= Socialist antisemitism =

Socialist antisemitism concerns the manifestation of antisemitism in socialist movements and appears in various forms. While this phenomenon has been the subject of a significant number of scholarly writings, it is viewed by researchers as an understudied topic. Researchers have argued that while socialists were not all prejudiced against Jews, some socialist movements did harbor antisemitic views. Others extend their argument with the assertion that modern socialism is characterised by a longstanding antisemitic tradition.

== Overview ==
Some researchers have argued that in certain historical settings, the writings of Karl Marx have been interpreted in such a manner that allowed for a socialist antisemitism to be manifest. Other researchers have argued that the most important element in nineteenth-century socialist antisemitism concerns the role of fascism in the context of the socialist intellectual history.

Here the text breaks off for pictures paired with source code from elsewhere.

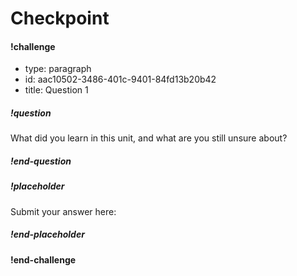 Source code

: # Checkpoint

#### !challenge

* type: paragraph
* id: aac10502-3486-401c-9401-84fd13b20b42
* title: Question 1

##### !question

What did you learn in this unit, and what are you still unsure about? 

##### !end-question

##### !placeholder

Submit your answer here:

##### !end-placeholder

#### !end-challenge
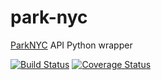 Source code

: # park-nyc
[ParkNYC](https://parknyc.parkmobile.us/parknyc/) API Python wrapper 

[![Build Status](https://travis-ci.org/alecxe/park-nyc.svg)](https://travis-ci.org/alecxe/park-nyc)
[![Coverage Status](https://img.shields.io/coveralls/alecxe/park-nyc/park-nyc.svg?style=flat)](https://coveralls.io/r/alecxe/park-nyc)
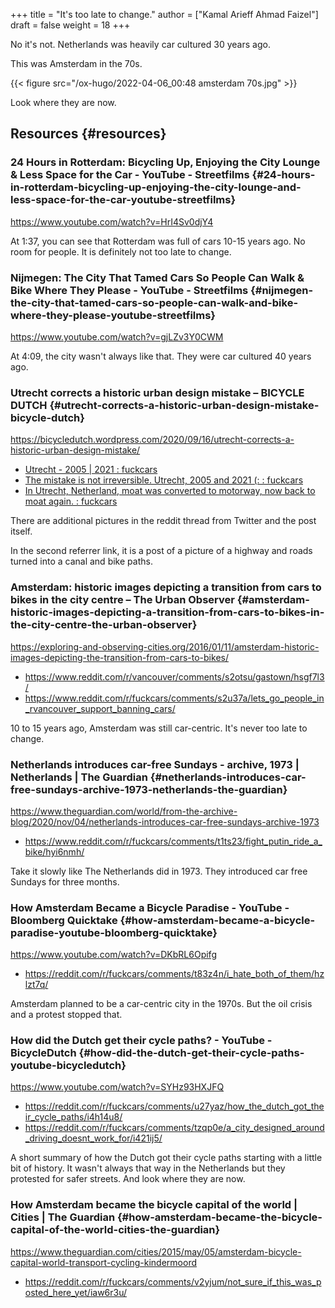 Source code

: +++
title = "It's too late to change."
author = ["Kamal Arieff Ahmad Faizel"]
draft = false
weight = 18
+++

No it's not. Netherlands was heavily car cultured 30 years ago.

This was Amsterdam in the 70s.

{{< figure src="/ox-hugo/2022-04-06_00:48 amsterdam 70s.jpg" >}}

Look where they are now.


## Resources {#resources}


### 24 Hours in Rotterdam: Bicycling Up, Enjoying the City Lounge &amp; Less Space for the Car - YouTube - Streetfilms {#24-hours-in-rotterdam-bicycling-up-enjoying-the-city-lounge-and-less-space-for-the-car-youtube-streetfilms}

<https://www.youtube.com/watch?v=HrI4Sv0djY4>

At 1:37, you can see that Rotterdam was full of cars 10-15 years ago. No room for people. It is definitely not too late to change.


### Nijmegen: The City That Tamed Cars So People Can Walk &amp; Bike Where They Please - YouTube - Streetfilms {#nijmegen-the-city-that-tamed-cars-so-people-can-walk-and-bike-where-they-please-youtube-streetfilms}

<https://www.youtube.com/watch?v=gjLZv3Y0CWM>

At 4:09, the city wasn't always like that. They were car cultured 40 years ago.


### Utrecht corrects a historic urban design mistake – BICYCLE DUTCH {#utrecht-corrects-a-historic-urban-design-mistake-bicycle-dutch}

<https://bicycledutch.wordpress.com/2020/09/16/utrecht-corrects-a-historic-urban-design-mistake/>

-   [Utrecht - 2005 | 2021 : fuckcars](https://www.reddit.com/r/fuckcars/comments/rr5qlt/utrecht_2005_2021/)
-   [The mistake is not irreversible. Utrecht, 2005 and 2021 (: : fuckcars](https://www.reddit.com/r/fuckcars/comments/rnsmn6/the_mistake_is_not_irreversible_utrecht_2005_and/)
-   [In Utrecht, Netherland, moat was converted to motorway, now back to moat again. : fuckcars](https://www.reddit.com/r/fuckcars/comments/rqcpal/in_utrecht_netherland_moat_was_converted_to/)

There are additional pictures in the reddit thread from Twitter and the post itself.

In the second referrer link, it is a post of a picture of a highway and roads turned into a canal and bike paths.


### Amsterdam: historic images depicting a transition from cars to bikes in the city centre – The Urban Observer {#amsterdam-historic-images-depicting-a-transition-from-cars-to-bikes-in-the-city-centre-the-urban-observer}

<https://exploring-and-observing-cities.org/2016/01/11/amsterdam-historic-images-depicting-the-transition-from-cars-to-bikes/>

-   <https://www.reddit.com/r/vancouver/comments/s2otsu/gastown/hsgf7l3/>
-   <https://www.reddit.com/r/fuckcars/comments/s2u37a/lets_go_people_in_rvancouver_support_banning_cars/>

10 to 15 years ago, Amsterdam was still car-centric. It's never too late to change.


### Netherlands introduces car-free Sundays - archive, 1973 | Netherlands | The Guardian {#netherlands-introduces-car-free-sundays-archive-1973-netherlands-the-guardian}

<https://www.theguardian.com/world/from-the-archive-blog/2020/nov/04/netherlands-introduces-car-free-sundays-archive-1973>

-   <https://www.reddit.com/r/fuckcars/comments/t1ts23/fight_putin_ride_a_bike/hyi6nmh/>

Take it slowly like The Netherlands did in 1973. They introduced car free Sundays for three months.


### How Amsterdam Became a Bicycle Paradise - YouTube - Bloomberg Quicktake {#how-amsterdam-became-a-bicycle-paradise-youtube-bloomberg-quicktake}

<https://www.youtube.com/watch?v=DKbRL6Opifg>

-   <https://reddit.com/r/fuckcars/comments/t83z4n/i_hate_both_of_them/hzlzt7q/>

Amsterdam planned to be a car-centric city in the 1970s. But the oil crisis and a protest stopped that.


### How did the Dutch get their cycle paths? - YouTube - BicycleDutch {#how-did-the-dutch-get-their-cycle-paths-youtube-bicycledutch}

<https://www.youtube.com/watch?v=SYHz93HXJFQ>

-   <https://reddit.com/r/fuckcars/comments/u27yaz/how_the_dutch_got_their_cycle_paths/i4h14u8/>
-   <https://reddit.com/r/fuckcars/comments/tzqp0e/a_city_designed_around_driving_doesnt_work_for/i421ij5/>

A short summary of how the Dutch got their cycle paths starting with a little bit of history. It wasn't always that way in the Netherlands but they protested for safer streets. And look where they are now.


### How Amsterdam became the bicycle capital of the world | Cities | The Guardian {#how-amsterdam-became-the-bicycle-capital-of-the-world-cities-the-guardian}

<https://www.theguardian.com/cities/2015/may/05/amsterdam-bicycle-capital-world-transport-cycling-kindermoord>

-   <https://reddit.com/r/fuckcars/comments/v2yjum/not_sure_if_this_was_posted_here_yet/iaw6r3u/>
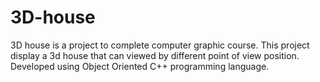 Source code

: # 3D-house
3D house is a project to complete computer graphic course. This project display a 3d house that can viewed by different point of view position. Developed using Object Oriented C++ programming language.
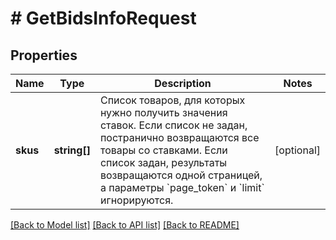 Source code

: # # GetBidsInfoRequest

## Properties

Name | Type | Description | Notes
------------ | ------------- | ------------- | -------------
**skus** | **string[]** | Список товаров, для которых нужно получить значения ставок.  Если список не задан, постранично возвращаются все товары со ставками.  Если список задан, результаты возвращаются одной страницей, а параметры &#x60;page_token&#x60; и &#x60;limit&#x60; игнорируются. | [optional]

[[Back to Model list]](../../README.md#models) [[Back to API list]](../../README.md#endpoints) [[Back to README]](../../README.md)
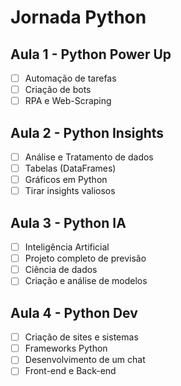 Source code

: # Jornada Python

## Aula 1 - Python Power Up

- [ ] Automação de tarefas
- [ ] Criação de bots
- [ ] RPA e Web-Scraping

## Aula 2 - Python Insights

- [ ] Análise e Tratamento de dados
- [ ] Tabelas (DataFrames)
- [ ] Gráficos em Python
- [ ] Tirar insights valiosos

## Aula 3 - Python IA

- [ ] Inteligência Artificial
- [ ] Projeto completo de previsão
- [ ] Ciência de dados
- [ ] Criação e análise de modelos

## Aula 4 - Python Dev

- [ ] Criação de sites e sistemas
- [ ] Frameworks Python
- [ ] Desenvolvimento de um chat
- [ ] Front-end e Back-end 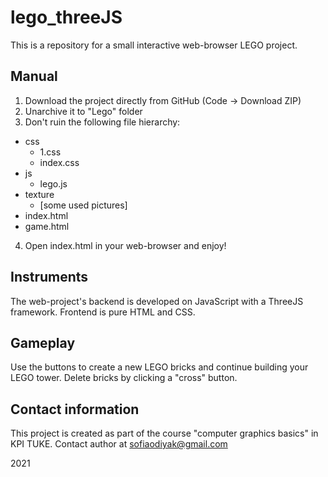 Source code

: # lego_threeJS
This is a repository for a small interactive web-browser LEGO project. 


## Manual
1. Download the project directly from GitHub (Code -> Download ZIP)
2. Unarchive it to "Lego" folder
3. Don't ruin the following file hierarchy:
  - css
    - 1.css
    - index.css
  - js
    - lego.js
  - texture
    - [some used pictures]
  - index.html
  - game.html
4. Open index.html in your web-browser and enjoy!

## Instruments
The web-project's backend is developed on JavaScript with a ThreeJS framework.
Frontend is pure HTML and CSS.

## Gameplay
Use the buttons to create a new LEGO bricks and continue building your LEGO tower.
Delete bricks by clicking a "cross" button.

## Contact information
This project is created as part of the course "computer graphics basics" in KPI TUKE. Contact author at sofiaodiyak@gmail.com 

2021
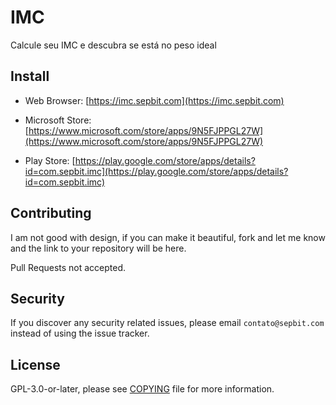 # IMC

Calcule seu IMC e descubra se está no peso ideal

## Install

* Web Browser: [https://imc.sepbit.com](https://imc.sepbit.com)

* Microsoft Store: [https://www.microsoft.com/store/apps/9N5FJPPGL27W](https://www.microsoft.com/store/apps/9N5FJPPGL27W)

* Play Store: [https://play.google.com/store/apps/details?id=com.sepbit.imc](https://play.google.com/store/apps/details?id=com.sepbit.imc)

## Contributing

I am not good with design, if you can make it beautiful, fork and let me know and the link to your repository will be here.

Pull Requests not accepted.

## Security

If you discover any security related issues, please email `contato@sepbit.com` instead of using the issue tracker.

## License

GPL-3.0-or-later, please see [COPYING](COPYING) file for more information.
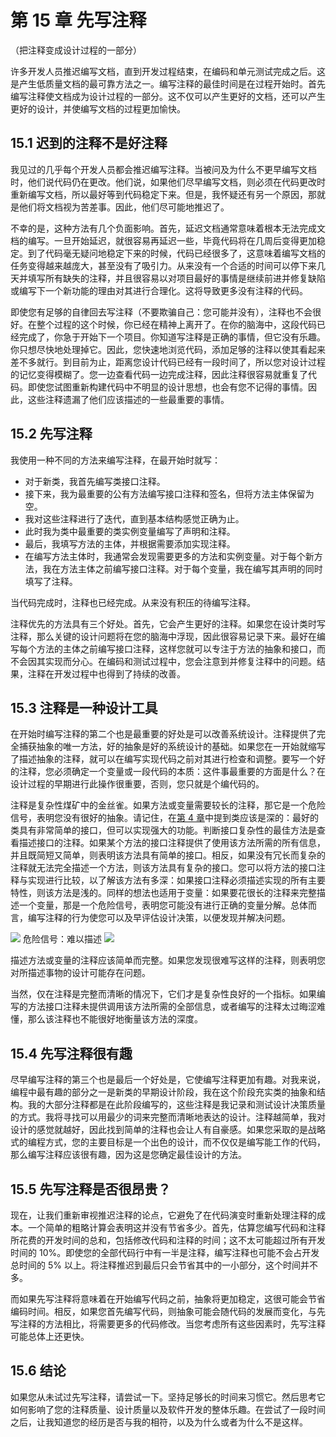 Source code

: # 第 15 章 先写注释
（把注释变成设计过程的一部分）

许多开发人员推迟编写文档，直到开发过程结束，在编码和单元测试完成之后。这是产生低质量文档的最可靠方法之一。编写注释的最佳时间是在过程开始时。首先编写注释使文档成为设计过程的一部分。这不仅可以产生更好的文档，还可以产生更好的设计，并使编写文档的过程更加愉快。

## 15.1 迟到的注释不是好注释

我见过的几乎每个开发人员都会推迟编写注释。当被问及为什么不更早编写文档时，他们说代码仍在更改。他们说，如果他们尽早编写文档，则必须在代码更改时重新编写文档，所以最好等到代码稳定下来。但是，我怀疑还有另一个原因，那就是他们将文档视为苦差事。因此，他们尽可能地推迟了。

不幸的是，这种方法有几个负面影响。首先，延迟文档通常意味着根本无法完成文档的编写。一旦开始延迟，就很容易再延迟一些，毕竟代码将在几周后变得更加稳定。到了代码毫无疑问地稳定下来的时候，代码已经很多了，这意味着编写文档的任务变得越来越庞大，甚至没有了吸引力。从来没有一个合适的时间可以停下来几天并填写所有缺失的注释，并且很容易以对项目最好的事情是继续前进并修复缺陷或编写下一个新功能的理由对其进行合理化。这将导致更多没有注释的代码。

即使您有足够的自律回去写注释（不要欺骗自己：您可能并没有），注释也不会很好。在整个过程的这个时候，你已经在精神上离开了。在你的脑海中，这段代码已经完成了，你急于开始下一个项目。你知道写注释是正确的事情，但它没有乐趣。你只想尽快地处理掉它。因此，您快速地浏览代码，添加足够的注释以使其看起来差不多就行。到目前为止，距离您设计代码已经有一段时间了，所以您对设计过程的记忆变得模糊了。您一边查看代码一边完成注释，因此注释很容易就重复了代码。即使您试图重新构建代码中不明显的设计思想，也会有您不记得的事情。因此，这些注释遗漏了他们应该描述的一些最重要的事情。

## 15.2 先写注释

我使用一种不同的方法来编写注释，在最开始时就写：

- 对于新类，我首先编写类接口注释。
- 接下来，我为最重要的公有方法编写接口注释和签名，但将方法主体保留为空。
- 我对这些注释进行了迭代，直到基本结构感觉正确为止。
- 此时我为类中最重要的类实例变量编写了声明和注释。
- 最后，我填写方法的主体，并根据需要添加实现注释。
- 在编写方法主体时，我通常会发现需要更多的方法和实例变量。对于每个新方法，我在方法主体之前编写接口注释。对于每个变量，我在编写其声明的同时填写了注释。

当代码完成时，注释也已经完成。从来没有积压的待编写注释。

注释优先的方法具有三个好处。首先，它会产生更好的注释。如果您在设计类时写注释，那么关键的设计问题将在您的脑海中浮现，因此很容易记录下来。最好在编写每个方法的主体之前编写接口注释，这样您就可以专注于方法的抽象和接口，而不会因其实现而分心。在编码和测试过程中，您会注意到并修复注释中的问题。结果，注释在开发过程中也得到了持续的改善。

## 15.3 注释是一种设计工具

在开始时编写注释的第二个也是最重要的好处是可以改善系统设计。注释提供了完全捕获抽象的唯一方法，好的抽象是好的系统设计的基础。如果您在一开始就缩写了描述抽象的注释，就可以在编写实现代码之前对其进行检查和调整。要写一个好的注释，您必须确定一个变量或一段代码的本质：这件事最重要的方面是什么？在设计过程的早期进行此操作很重要，否则，您只就是个编代码的。

注释是复杂性煤矿中的金丝雀。如果方法或变量需要较长的注释，那它是一个危险信号，表明您没有很好的抽象。请记住，在[第 4 章](ch04.md)中提到类应该是深的：最好的类具有非常简单的接口，但可以实现强大的功能。判断接口复杂性的最佳方法是查看描述接口的注释。如果某个方法的接口注释提供了使用该方法所需的所有信息，并且既简短又简单，则表明该方法具有简单的接口。相反，如果没有冗长而复杂的注释就无法完全描述一个方法，则该方法具有复杂的接口。您可以将方法的接口注释与实现进行比较，以了解该方法有多深：如果接口注释必须描述实现的所有主要特性，则该方法是浅的。同样的想法也适用于变量：如果要花很长的注释来完整描述一个变量，那是一个危险信号，表明您可能没有进行正确的变量分解。总体而言，编写注释的行为使您可以及早评估设计决策，以便发现并解决问题。

![](./figures/00013.jpeg) 危险信号：难以描述 ![](./figures/00013.jpeg)

描述方法或变量的注释应该简单而完整。如果您发现很难写这样的注释，则表明您对所描述事物的设计可能存在问题。

当然，仅在注释是完整而清晰的情况下，它们才是复杂性良好的一个指标。如果编写的方法接口注释未提供调用该方法所需的全部信息，或者编写的注释太过晦涩难懂，那么该注释也不能很好地衡量该方法的深度。

## 15.4 先写注释很有趣

尽早编写注释的第三个也是最后一个好处是，它使编写注释更加有趣。对我来说，编程中最有趣的部分之一是新类的早期设计阶段，我在这个阶段充实类的抽象和结构。我的大部分注释都是在此阶段编写的，这些注释是我记录和测试设计决策质量的方式。我将寻找可以用最少的词来完整而清晰地表达的设计。注释越简单，我对设计的感觉就越好，因此找到简单的注释也会让人有自豪感。如果您采取的是战略式的编程方式，您的主要目标是一个出色的设计，而不仅仅是编写能工作的代码，那么编写注释应该很有趣，因为这是您确定最佳设计的方法。

## 15.5 先写注释是否很昂贵？

现在，让我们重新审视推迟注释的论点，它避免了在代码演变时重新处理注释的成本。一个简单的粗略计算会表明这并没有节省多少。首先，估算您编写代码和注释所花费的开发时间的总和，包括修改代码和注释的时间；这不太可能超过所有开发时间的 10%。即使您的全部代码行中有一半是注释，编写注释也可能不会占开发总时间的 5% 以上。将注释推迟到最后只会节省其中的一小部分，这个时间并不多。

而如果先写注释将意味着在开始编写代码之前，抽象将更加稳定，这很可能会节省编码时间。相反，如果您首先编写代码，则抽象可能会随代码的发展而变化，与先写注释的方法相比，将需要更多的代码修改。当您考虑所有这些因素时，先写注释可能总体上还更快。

## 15.6 结论

如果您从未试过先写注释，请尝试一下。坚持足够长的时间来习惯它。然后思考它如何影响了您的注释质量、设计质量以及软件开发的整体乐趣。在尝试了一段时间之后，让我知道您的经历是否与我的相符，以及为什么或者为什么不是这样。
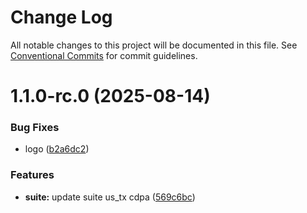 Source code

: # Change Log

All notable changes to this project will be documented in this file.
See [Conventional Commits](https://conventionalcommits.org) for commit guidelines.

# 1.1.0-rc.0 (2025-08-14)


### Bug Fixes

* logo ([b2a6dc2](https://github.com/zerobias-org/suite/commit/b2a6dc24d528fa7a0f4ce98179d745eac29b6f5d))


### Features

* **suite:** update suite us_tx cdpa ([569c6bc](https://github.com/zerobias-org/suite/commit/569c6bc2e1eb43cac1ddc4bafd0cb94d92ee51f4))
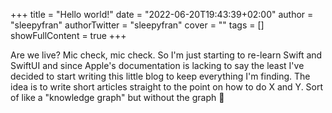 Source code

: +++
title = "Hello world!"
date = "2022-06-20T19:43:39+02:00"
author = "sleepyfran"
authorTwitter = "sleepyfran"
cover = ""
tags = []
showFullContent = true
+++

Are we live? Mic check, mic check. So I'm just starting to re-learn Swift and SwiftUI and since Apple's documentation is lacking to say the least I've decided to start writing this little blog to keep everything I'm finding. The idea is to write short articles straight to the point on how to do X and Y. Sort of like a "knowledge graph" but without the graph 🙂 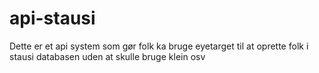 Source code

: # api-stausi
Dette er et api system som gør folk ka bruge eyetarget til at oprette folk i stausi databasen uden at skulle bruge klein osv
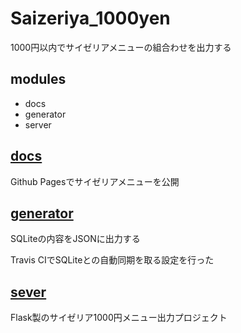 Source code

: # Saizeriya_1000yen
1000円以内でサイゼリアメニューの組合わせを出力する

## modules
- docs
- generator
- server

## [docs](./docs)
Github Pagesでサイゼリアメニューを公開

## [generator](./generator)
SQLiteの内容をJSONに出力する

Travis CIでSQLiteとの自動同期を取る設定を行った

## [sever](./server)
Flask製のサイゼリア1000円メニュー出力プロジェクト
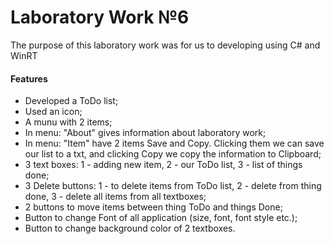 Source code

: Laboratory Work №6
==================

The purpose of this laboratory work was for us to developing using C# and WinRT

#### Features
* Developed a ToDo list;
* Used an icon;
* A munu with 2 items;
* In menu: "About" gives information about laboratory work;
* In menu: "Item" have 2 items Save and Copy. Clicking them we can save our list to a txt, and clicking Copy we copy the information to Clipboard;
* 3 text boxes: 1 - adding new item, 2  - our ToDo list, 3 - list of things done;
* 3 Delete buttons: 1 - to delete items from ToDo list, 2 - delete from thing done, 3 - delete all items from all textboxes;
* 2 buttons to move items between thing ToDo and things Done;
* Button to change Font of all application (size, font, font style etc.);
* Button to change background color of 2 textboxes. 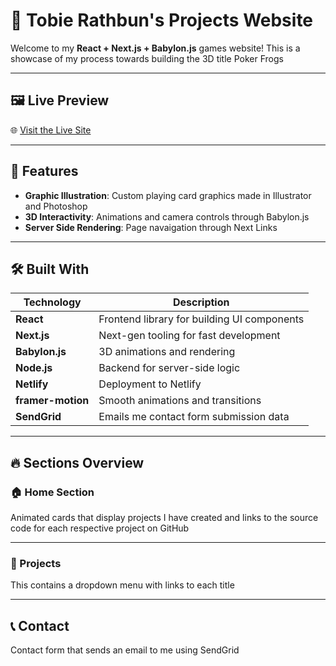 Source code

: # 🐸 Tobie Rathbun's Projects Website

Welcome to my **React + Next.js + Babylon.js** games website! This is a showcase of my process towards building the 3D title Poker Frogs

---

## 🖼️ Live Preview

🌐 [Visit the Live Site](https://tobie-developer.com)  

---

## 🌟 Features

- **Graphic Illustration**: Custom playing card graphics made in Illustrator and Photoshop
- **3D Interactivity**: Animations and camera controls through Babylon.js
- **Server Side Rendering**: Page navaigation through Next Links

---

## 🛠️ Built With

| **Technology**    | **Description**                               |
|--------------------|-----------------------------------------------|
| **React**          | Frontend library for building UI components  |
| **Next.js**        | Next-gen tooling for fast development        |
| **Babylon.js**     | 3D animations and rendering                  |
| **Node.js**        | Backend for server-side logic                |
| **Netlify**        | Deployment to Netlify                        |
| **framer-motion**  | Smooth animations and transitions            |
| **SendGrid**       | Emails me contact form submission data       |

---

## 🔥 Sections Overview

### 🏠 Home Section

Animated cards that display projects I have created and links to the source code for each respective project on GitHub

---

### 🧩 Projects

This contains a dropdown menu with links to each title

---

## 📞 Contact

Contact form that sends an email to me using SendGrid




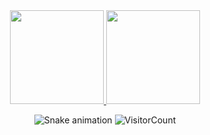 <div align="center">
  <a href="https://github.com/baalware">
    <img height="150em" src="https://github-readme-stats.vercel.app/api?username=baalware&count_private=true&include_all_commits=true&show_icons=true&theme=dark&hide_border=false&show_owner=true"/>
    <img height="150em" src="https://github-readme-stats.vercel.app/api/top-langs/?username=baalware&theme=dark&hide_border=false&&layout=compact"/>
  </a>
</div>


<div align="center">

  ![Snake animation](https://github.com/danielbped/danielbped/blob/output/github-contribution-grid-snake.svg)
  ![VisitorCount](https://profile-counter.glitch.me/%7Bbaalware%7D/count.svg)
</div>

European socialists and Jews have had a complex relationship. While socialist parties in the early 20th century aimed to create a classless society, they also grappled with antisemitism within their ranks and among the working class, and socialist antisemitism in this period was treated as distinct from racial and clerical variants of anti-Jewish prejudice. In Britain, Jewish workers were at times paradoxically viewed as a super-exploited fraction of the working class, but also an alien body, whose interests were antithetical to those of British workers.

One understudied area is the history of antisemitism in Dutch labor unions, especially concerning early socialist leaders like Ferdinand Domela Nieuwenhuis. Researchers argue that prejudice against Dutch Jews explains why Dutch Jewish workers were late in joining socialist movements. Apparently, this was because Domela Nieuwenhuis used stereotypes about Jews to attack his opponents, who relied on Jewish diamond cutters for support. After this conflict ended, antisemitism became less central a feature in Dutch labor unions.

Lucien Chaze, French politician and mayor of Mustapha (1900-1903), has been described by researchers as one of the most active leaders of socialist antisemitism in French Algeria.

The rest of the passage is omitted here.